4Basically I just scaled the Doctors Without Borders numbers up to a $27 million donation. I also will point out in passing that while many religious organizations perform good humanitarian work, it's not uncommon to attach sectarian strings to it. A missionary group that goes into an area and makes conversion either an expressed or implied condition of rendering aid, be it building a school, providing clean water, providing vaccinations, or whatever, is little better than a group that goes into an area and forces conversions at gunpoint.

5I've said it before, I'm sure, but if a position like Ham's is so unquestionably correct, it should be able to stand up to the scrutiny of, say, pretty much the entire population of working biologists, astronomers, geologists, and so forth.  Ham's position of Young Earth Creationism doesn't stand up to much of anything.

6Stories. Plural. Ham does what a majority of people do and conflates the two distinctly different creation accounts in Genesis into a single story. The first runs from Gen 1:1 to Gen 2:4.  The second picks up at Gen 2:4.  Pay attention to the order in which things are created, particularly man and woman.  I use the term "semi-literal" here to emphasize that his hybridized story contains elements of both but is identical to neither of the Genesis accounts.  He's basically crafted a third story.

7This isn't a particularly difficult process, either, as anyone who has ever been around small children that believe in Santa Claus can appreciate.  Once they bite on the base story (Santa, for example), you convince them that questioning the story has dire consequences (Santa won't bring you presents), and you try to shield them from information that contradicts the story (like the jerk in the 4th grade that tells everyone how he caught his dad putting his new bike together on Christmas Eve).  The same propensity that children have for believing when their parents tell them not to touch a hot stove leaves them open to believing in a fat man in a red suit handing out presents, or that a very unique rabbit leaves baskets of candy, or that Ken Ham knows what he's talking about.

8Shortly thereafter, the video shows some clips of a lecture addressing the question of whether there were dinosaur references in the Bible. The lecturer makes a statement about the word "dinosaur" being a new word, like "airplane", so it's not surprising that it isn't in the Bible. He then tosses out the ridiculous claim that the creature Behemoth in the Book of Job was really some sort of sauropod. There are a number of reasons why such a claim is absurd, not the least of which is that he's trying to make one creature stand in for two very diverse orders of animals. That's absurd on its face. (Also, the Biblical Behemoth is said to eat grass like an ox. Sauropods didn't eat grass. The teeth are wrong.)  I'm fairly certain that the Bible makes no mention of marsupials, either, which (in my opinion) is at least as interesting a problem as the lack of dinosaurs.

9Ham's position - that the Earth is young, the Flintstones could have been a documentary, and that organisms were created pretty much in the same forms that they have now should cause serious heartburn for anyone that takes the time to think it through.  If you somehow manage to stitch the creation stories together successfully, then you've got two mutually inconsistent flood stories to deal with.  Trying to weave all of this together into a c0herent history requires introducing all sorts of wild speculations and special one-off miraculous events.  It's not pretty.

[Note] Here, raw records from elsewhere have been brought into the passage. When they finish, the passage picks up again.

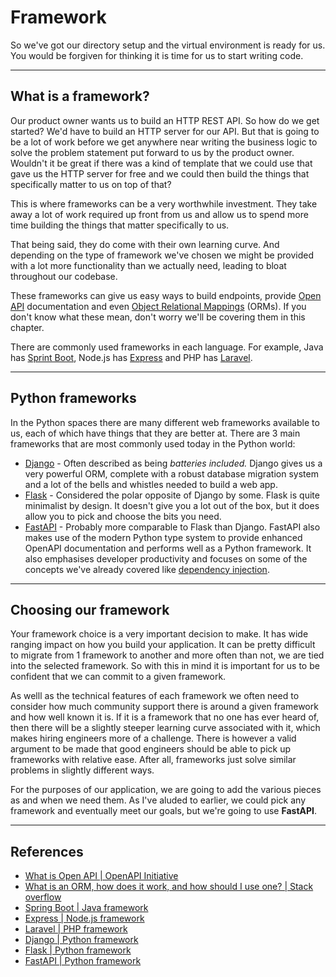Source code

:# Framework

So we've got our directory setup and the virtual environment is ready for us. You would be forgiven for thinking it is time for us to start writing code.

***

## What is a framework?

Our product owner wants us to build an HTTP REST API. So how do we get started? We'd have to build an HTTP server for our API. But that is going to be a lot of work before we get anywhere near writing the business logic to solve the problem statement put forward to us by the product owner. Wouldn't it be great if there was a kind of template that we could use that gave us the HTTP server for free and we could then build the things that specifically matter to us on top of that?

This is where frameworks can be a very worthwhile investment. They take away a lot of work required up front from us and allow us to spend more time building the things that matter specifically to us.&#x20;

That being said, they do come with their own learning curve. And depending on the type of framework we've chosen we might be provided with a lot more functionality than we actually need, leading to bloat throughout our codebase.

These frameworks can give us easy ways to build endpoints, provide [Open API](https://www.openapis.org/what-is-openapi) documentation and even [Object Relational Mappings](https://stackoverflow.com/questions/1279613/what-is-an-orm-how-does-it-work-and-how-should-i-use-one) (ORMs). If you don't know what these mean, don't worry we'll be covering them in this chapter.&#x20;

There are commonly used frameworks in each language. For example, Java has [Sprint Boot](https://spring.io/projects/spring-boot), Node.js has [Express](http://expressjs.com/) and PHP has [Laravel](https://laravel.com/).

***

## Python frameworks

In the Python spaces there are many different web frameworks available to us, each of which have things that they are better at. There are 3 main frameworks that are most commonly used today in the Python world:

* [Django](https://www.djangoproject.com/) - Often described as being _batteries included._ Django gives us a very powerful ORM, complete with a robust database migration system and a lot of the bells and whistles needed to build a web app.
* [Flask](https://flask.palletsprojects.com/en/3.0.x/) - Considered the polar opposite of Django by some. Flask is quite minimalist by design. It doesn't give you a lot out of the box, but it does allow you to pick and choose the bits you need.&#x20;
* [FastAPI](https://fastapi.tiangolo.com/) - Probably more comparable to Flask than Django. FastAPI also makes use of the modern Python type system to provide enhanced OpenAPI documentation and performs well as a Python framework. It also emphasises developer productivity and focuses on some of the concepts we've already covered like [dependency injection](../fundementals/dependency-injection.md). &#x20;

***

## Choosing our framework

Your framework choice is a very important decision to make. It has wide ranging impact on how you build your application. It can be pretty difficult to migrate from 1 framework to another and more often than not, we are tied into the selected framework. So with this in mind it is important for us to be confident that we can commit to a given framework.

As welll as the technical features of each framework we often need to consider how much community support there is around a given framework and how well known it is. If it is a framework that no one has ever heard of, then there will be a slightly steeper learning curve associated with it, which makes hiring engineers more of a challenge. There is however a valid argument to be made that good engineers should be able to pick up frameworks with relative ease. After all, frameworks just solve similar problems in slightly different ways.&#x20;

For the purposes of our application, we are going to add the various pieces as and when we need them. As I've aluded to earlier, we could pick any framework and eventually meet our goals, but we're going to use **FastAPI**.&#x20;

***

## References

* [What is Open API | OpenAPI Initiative](https://www.openapis.org/what-is-openapi)
* [What is an ORM, how does it work, and how should I use one? | Stack overflow](https://stackoverflow.com/questions/1279613/what-is-an-orm-how-does-it-work-and-how-should-i-use-one)
* [Spring Boot | Java framework](https://spring.io/projects/spring-boot)
* [Express | Node.js framework](http://expressjs.com/)
* [Laravel | PHP framework](https://laravel.com/)
* [Django | Python framework](https://www.djangoproject.com/)
* [Flask | Python framework](https://flask.palletsprojects.com/en/3.0.x/)
* [FastAPI | Python framework](https://fastapi.tiangolo.com/)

The scientific evidence is completely consistent with a universe that's in the neighborhood of 15 billion years old, with an Earth that's around 4.5 billion years old, with life initially emerging around 3.5 billion years ago and gradually evolving into the various organisms we see today.

The scientific evidence is completely inconsistent with a literal interpretation of the Genesis creation stories.

In Ken Ham's world, science is wrong and the Bible is unassailably correct. Period. He frames the matter as an all-or-nothing choice, when in fact there are many others, such as:

  • The Bible is the aggregated product of many human writers attempting to explain the world around them as best they could through the filter of their evolving religious views. Using it to explain how the universe, the Earth, and life on Earth came to be is an inappropriate use of the material. The universe, the Earth, and life are understood increasingly well through science. If you want to learn about the Earth, look at the Earth, not ancient creation myths.
  • The Bible is, in fact, literally true, but God deliberately made the universe and the Earth look old in order to fool us. Perhaps this was to test us, or perhaps God has a strange sense of humor, but in any case, this requires deliberate, calculated deception on the part of God.
  • The Bible is, in fact, literally true, but Satan screwed around with the universe after creation to make it look old in an attempt to lure people away from God. This raises a number of questions about why God would allow Satan to get away with this, but again we have God being a willing party to a deception.
  • L. Ron Hubbard had it right and it's all about volcanic eruptions, DC-9 planes flying through space, and thetans.
  • An Invisible Pink Unicorn poofed the universe into existence last Thursday, creating everyone in-place with a full set of memories and experiences that never really happened.
  • The universe as we know it is really a complex computer simulation, we are nothing other than subprograms within the simulation, and the illusion of our free will is an artifact of our programming. The apparent ages of everything are just parameters of the simulation.

To me, the first option seems to be the most reasonable.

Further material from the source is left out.